Of course, free-as-in-speech software neither deserves nor should get any special privileges. If you make money by selling me an OS that happens to be GPL'd, open source, or otherwise "free", that's still something you're selling me. "Oh, you should have looked at all the source code for Linux and spotted the critical bug for yourself" isn't much of an excuse at that point; I'm paying you to have done that for me.
If you disagree, post your argument. (-1, Overrated) isn't your personal censorship tool for views you don't like.
Yah windows NT/2k/XP *looked* secure out of the box also. Then the exploits came.
75% of all statistics are made up!
This is an absurdly narrow view of computer programming. While appropriate to some types of software projects it would be entirely wrong for others.
Much of what computer science has accomplished in the last 50 years has been to hide the hardware behind abstractions more suited to the tasks at hand. If I'm running a team bulding a web application I'm going to be looking for folks who really understand user interfaces, HTTP, TCP/IP, and security issues. Experience in assembly is not necessiarily going to shed a lot of light on their knowlege in these areas. One of the sharpest guys I ever worked with was a trade school graduate and an absolute wizard with SQL. He had no knowlege of processor architechture. I had to explain floating point number representation to him. However, he had totally internalized the relational database model, and he could crank out efficient queries in minutes that it took me days to understand.

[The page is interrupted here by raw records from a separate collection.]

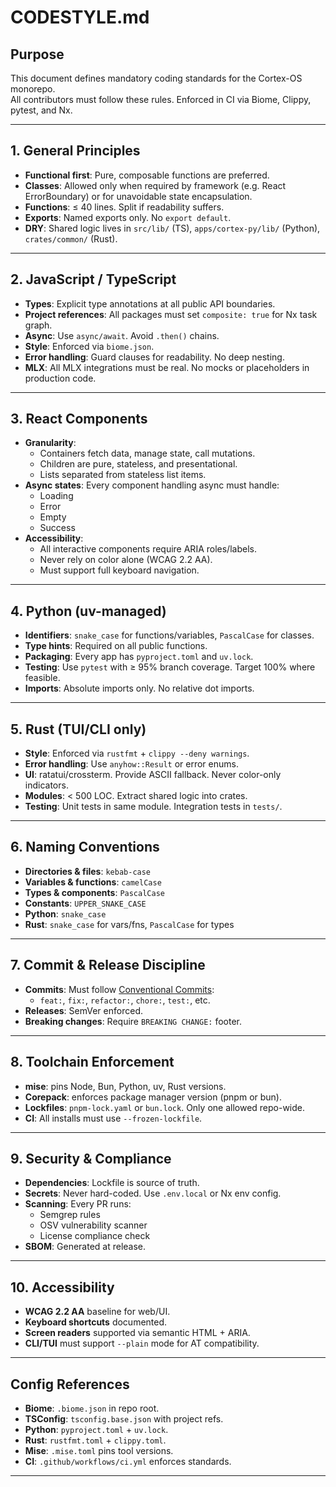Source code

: # CODESTYLE.md

## Purpose

This document defines mandatory coding standards for the Cortex-OS monorepo.  
All contributors must follow these rules. Enforced in CI via Biome, Clippy, pytest, and Nx.

---

## 1. General Principles

- **Functional first**: Pure, composable functions are preferred.
- **Classes**: Allowed only when required by framework (e.g. React ErrorBoundary) or for unavoidable state encapsulation.
- **Functions**: ≤ 40 lines. Split if readability suffers.
- **Exports**: Named exports only. No `export default`.
- **DRY**: Shared logic lives in `src/lib/` (TS), `apps/cortex-py/lib/` (Python), `crates/common/` (Rust).

---

## 2. JavaScript / TypeScript

- **Types**: Explicit type annotations at all public API boundaries.
- **Project references**: All packages must set `composite: true` for Nx task graph.
- **Async**: Use `async/await`. Avoid `.then()` chains.
- **Style**: Enforced via `biome.json`.
- **Error handling**: Guard clauses for readability. No deep nesting.
- **MLX**: All MLX integrations must be real. No mocks or placeholders in production code.

---

## 3. React Components

- **Granularity**:
  - Containers fetch data, manage state, call mutations.
  - Children are pure, stateless, and presentational.
  - Lists separated from stateless list items.
- **Async states**: Every component handling async must handle:
  - Loading
  - Error
  - Empty
  - Success
- **Accessibility**:
  - All interactive components require ARIA roles/labels.
  - Never rely on color alone (WCAG 2.2 AA).
  - Must support full keyboard navigation.

---

## 4. Python (uv-managed)

- **Identifiers**: `snake_case` for functions/variables, `PascalCase` for classes.
- **Type hints**: Required on all public functions.
- **Packaging**: Every app has `pyproject.toml` and `uv.lock`.
- **Testing**: Use `pytest` with ≥ 95% branch coverage. Target 100% where feasible.
- **Imports**: Absolute imports only. No relative dot imports.

---

## 5. Rust (TUI/CLI only)

- **Style**: Enforced via `rustfmt` + `clippy --deny warnings`.
- **Error handling**: Use `anyhow::Result` or error enums.
- **UI**: ratatui/crossterm. Provide ASCII fallback. Never color-only indicators.
- **Modules**: < 500 LOC. Extract shared logic into crates.
- **Testing**: Unit tests in same module. Integration tests in `tests/`.

---

## 6. Naming Conventions

- **Directories & files**: `kebab-case`
- **Variables & functions**: `camelCase`
- **Types & components**: `PascalCase`
- **Constants**: `UPPER_SNAKE_CASE`
- **Python**: `snake_case`
- **Rust**: `snake_case` for vars/fns, `PascalCase` for types

---

## 7. Commit & Release Discipline

- **Commits**: Must follow [Conventional Commits](https://www.conventionalcommits.org/):
  - `feat:`, `fix:`, `refactor:`, `chore:`, `test:`, etc.
- **Releases**: SemVer enforced.
- **Breaking changes**: Require `BREAKING CHANGE:` footer.

---

## 8. Toolchain Enforcement

- **mise**: pins Node, Bun, Python, uv, Rust versions.
- **Corepack**: enforces package manager version (pnpm or bun).
- **Lockfiles**: `pnpm-lock.yaml` or `bun.lock`. Only one allowed repo-wide.
- **CI**: All installs must use `--frozen-lockfile`.

---

## 9. Security & Compliance

- **Dependencies**: Lockfile is source of truth.
- **Secrets**: Never hard-coded. Use `.env.local` or Nx env config.
- **Scanning**: Every PR runs:
  - Semgrep rules
  - OSV vulnerability scanner
  - License compliance check
- **SBOM**: Generated at release.

---

## 10. Accessibility

- **WCAG 2.2 AA** baseline for web/UI.
- **Keyboard shortcuts** documented.
- **Screen readers** supported via semantic HTML + ARIA.
- **CLI/TUI** must support `--plain` mode for AT compatibility.

---

## Config References

- **Biome**: `.biome.json` in repo root.
- **TSConfig**: `tsconfig.base.json` with project refs.
- **Python**: `pyproject.toml` + `uv.lock`.
- **Rust**: `rustfmt.toml` + `clippy.toml`.
- **Mise**: `.mise.toml` pins tool versions.
- **CI**: `.github/workflows/ci.yml` enforces standards.

---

If I was writing a database engine I would want people who really understood the low-level hardware envirnoment. But if I writing an applications that uses a database engine I'll happily trade that low level knowledge for someone who really understands the abstractions of the engine.
It really depends what you're writing, how critical speed is, and how much the application needs to be optimized. I'm developing 3D graphics software development toolkit, where you REALLY have to know where every little bottleneck could appear. Something as seemingly harmless as simply having a constructor in your 3D vector class can kill your apps. (Obviously not having a constructor is dangerous, so we provide a version with a constructor and one without, and the programmers need to make sure they know what they are doing). You need to look very carefully at all sorts of aspects, such as possible speed hits of pass-by-copy to functions, where all your inline functions are etc (not having inline functions in crucial spots can also kill your 3D apps), caching aspects etc.
3D graphics is obviously a relatively "extreme" case, where you simply cannot just rely on a good optimising compiler, but there are others. For example, you might be required to write a text 'search' function for a very large database (e.g. the Oxford English Dictionary 2nd Ed software has a search system that allows text searches on over 600 MB of text data to be completed in under a second or so .. probably not unlike Google's I would guess). So for these systems, you also really need to know what you are doing, you cannot just "throw some code at the compiler" and "hope for the best", that just wouldn't be good enough.